It is fairly clear from that that the medical evidence was strongly in favour of the appropriate course of action for the child being that recommended by the hospital.   (Of course, as we know, today’s medical orthodoxy can become tomorrow’s discredited leech therapy, but the Court have to make decisions on the facts as best they know them)


That was one limb, the efficacy of the radiotherapy and chemotherapy as against alternative therapies. The second was comparing the negative consequences of the therapies, and here the mother made more headway


  1. I now turn to the disadvantages of the proposed treatment package, in particular radiotherapy. I put it that way because radiotherapy was the live issue when most of the evidence on the point was given on 7th December, 2012, since the mother was not then opposing chemotherapy.
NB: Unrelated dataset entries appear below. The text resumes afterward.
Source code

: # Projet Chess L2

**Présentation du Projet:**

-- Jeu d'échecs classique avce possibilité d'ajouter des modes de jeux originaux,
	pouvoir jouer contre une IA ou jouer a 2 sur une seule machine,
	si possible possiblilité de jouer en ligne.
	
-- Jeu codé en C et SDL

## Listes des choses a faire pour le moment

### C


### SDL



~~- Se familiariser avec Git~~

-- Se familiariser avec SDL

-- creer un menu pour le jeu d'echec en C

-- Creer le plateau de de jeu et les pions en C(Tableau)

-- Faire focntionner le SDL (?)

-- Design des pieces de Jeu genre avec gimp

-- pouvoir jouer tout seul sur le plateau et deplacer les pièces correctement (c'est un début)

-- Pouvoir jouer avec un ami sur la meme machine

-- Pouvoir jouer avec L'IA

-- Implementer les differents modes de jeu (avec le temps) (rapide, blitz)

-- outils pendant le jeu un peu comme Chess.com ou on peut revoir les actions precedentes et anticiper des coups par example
Dr A has from the outset acknowledged the existence of the detrimental side-effects on patients which the treatment package recommended by him and his colleagues has. As regards intellectual and cognitive impairment, his evidence was originally that one can expect to see about a 4 point per annum IQ loss over each of the four years after treatment, although it could be less or more. He thought there would be some intellectual detriment from radiotherapy, although said it could be minimal. Subsequent research by him has produced a later paper which suggests a very much less significant decline in IQ. He accepted that radiotherapy would decrease anyone’s chances of ‘growing up to be a lawyer or doctor’, but said that he has treated many patients with this disease using the standard treatment he recommends for N and that they even go to school with some additional help, play sports and do the normal sort of things which others do who have never had the disease. Generally, he said they cope pretty well with the side-effects. He expressed concern that the reduction in cognitive function attributable specifically to radiotherapy has been overstated. He did not consider that there would be any effect on the N’s personality.
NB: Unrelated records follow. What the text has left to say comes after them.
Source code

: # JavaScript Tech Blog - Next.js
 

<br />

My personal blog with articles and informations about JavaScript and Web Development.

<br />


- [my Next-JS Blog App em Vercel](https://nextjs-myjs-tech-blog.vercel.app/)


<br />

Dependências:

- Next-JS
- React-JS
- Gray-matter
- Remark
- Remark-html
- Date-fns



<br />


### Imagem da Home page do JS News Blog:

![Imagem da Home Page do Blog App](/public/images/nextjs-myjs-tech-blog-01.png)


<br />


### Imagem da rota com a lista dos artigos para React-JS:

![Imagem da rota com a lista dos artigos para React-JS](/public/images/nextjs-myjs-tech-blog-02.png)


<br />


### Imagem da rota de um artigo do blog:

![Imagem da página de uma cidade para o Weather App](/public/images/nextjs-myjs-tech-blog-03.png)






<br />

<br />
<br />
  1. As regards hormonal detriment, Dr A accepted that there could be impact to the growth hormone, although he said the progress of the child is monitored and hormone replacement therapy is routinely given. Generally speaking, therefore, any loss of growth ‘…would not be noticed in the street’. As regards the thyroid, Dr A told me that a negative impact is much less common. It can make the patient more lethargic and cause a weight increase, but again this is monitored and is dealt with by tablets. As to fertility, Dr A accepted that there are risks of sub-fertility or infertility. He said that older patients are usually counselled to the effect that ‘…there is a risk of sub-fertility which, at its worst, could mean that you cannot have a child’. Nevertheless, he advises older patients to take contraceptive measures. Further, Dr A pointed out that chemotherapy (which, as I say, the mother was accepting) has a greater role to play in threatening fertility, roughly 60 to 70%, as compared with radiotherapy’s role of perhaps 30 to 40%. As regards the risks of secondary malignancy later on in life, Dr A accepted that such a risk exists. The most common such cancer is benign and therefore normally treatable by surgery. In ‘ballpark’ terms, he placed the risk of later-life cancer (of all types, benign and malignant) at a figure of some 2% to 4%, although the individual might have suffered such cancer in any event. There are one or two other downsides to the suggested treatment which I have well in mind, but do need to go into individually.
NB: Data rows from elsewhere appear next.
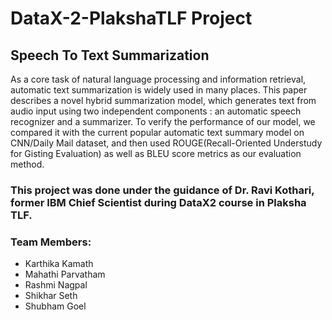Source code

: # DataX-2-PlakshaTLF Project

## Speech To Text Summarization
As a core task of natural language processing and information retrieval, automatic text summarization is widely used in many places. This paper describes a novel hybrid summarization model, which generates text from audio input using two independent components : an automatic speech recognizer and a summarizer. To verify the performance of our model, we compared it with the current popular automatic text summary model on CNN/Daily Mail dataset, and then used ROUGE(Recall-Oriented Understudy for Gisting Evaluation) as well as BLEU score metrics as our evaluation method. 


### This project was done under the guidance of Dr. Ravi Kothari, former IBM Chief Scientist during DataX2 course in Plaksha TLF.

### Team Members:
- Karthika Kamath
- Mahathi Parvatham
- Rashmi Nagpal
- Shikhar Seth
- Shubham Goel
  1. I have heard Dr A give evidence at length. He has been a consultant paediatric oncologist for 10 years, with hands-on responsibility for child patients. His knowledge and experience of the subject matter is highly impressive, as would have been obvious to anyone in court. He and his team work at the cutting-edge of this discipline, anxious to keep up with the developing techniques as they are tested and reported on, both here and elsewhere. He told me how the team strives to strike the necessary balance in giving their children treatment which has the best possible rate of survival, but with the least possible detrimental side-effects. Having seen and heard Dr A, I find it hard to see that he and specialists like him would keep back or fail to explain the possible benefits of credible alternative therapies which work, or might work, for such very ill children. He told me of ongoing trials in the USA aimed at further reducing the standard dose of radiotherapy, but explained that these will not be reported upon until about 2016. For the moment, he regards the idea of using chemotherapy alone as ‘a big risk and a big gamble…reducing the prospects of survival by an experiment’. I accept Dr A’s evidence and I reject any suggestion that he has minimised the disadvantages of the recommended treatment package. I find that he has shown dedication to this case and therefore to N’s best interests, devoting much time to it, beyond the call of duty. He has been in court and available to assist throughout the hearings, except during the delivery of this Judgment. He has answered many questions both in court and outside court in writing, some inevitably rather repetitive (due to the change of legal representation) doing so clearly and with patience. I am satisfied that he has done his best to assist the court neutrally and fairly.
  1. The mother, having heard Dr A’s evidence and being asked whether it affected her view on radiotherapy replied that, following upon her many hours of research, she still feels there are other ways to treat N. She told me that to her mind the orthodox view of oncologists is the product of indoctrination. I cannot accept that. I find it on the evidence before me to be the best we have at the present time to deal with what the mother’s own expert, Dr X, described to Ward L J as ‘…a highly malignant disease’, and one which will very probably cause death if not conventionally treated. It may well be that some of the complementary techniques which the mother has in mind, for example as to diet and lifestyle, or as to oxygen therapy, can beneficially be used in conjunction with the mainstream therapy proposed. Dr A said he and his team have no problem with this and can work with parents along those lines, so long as the alternative suggestions do not conflict with or disrupt the primary treatment.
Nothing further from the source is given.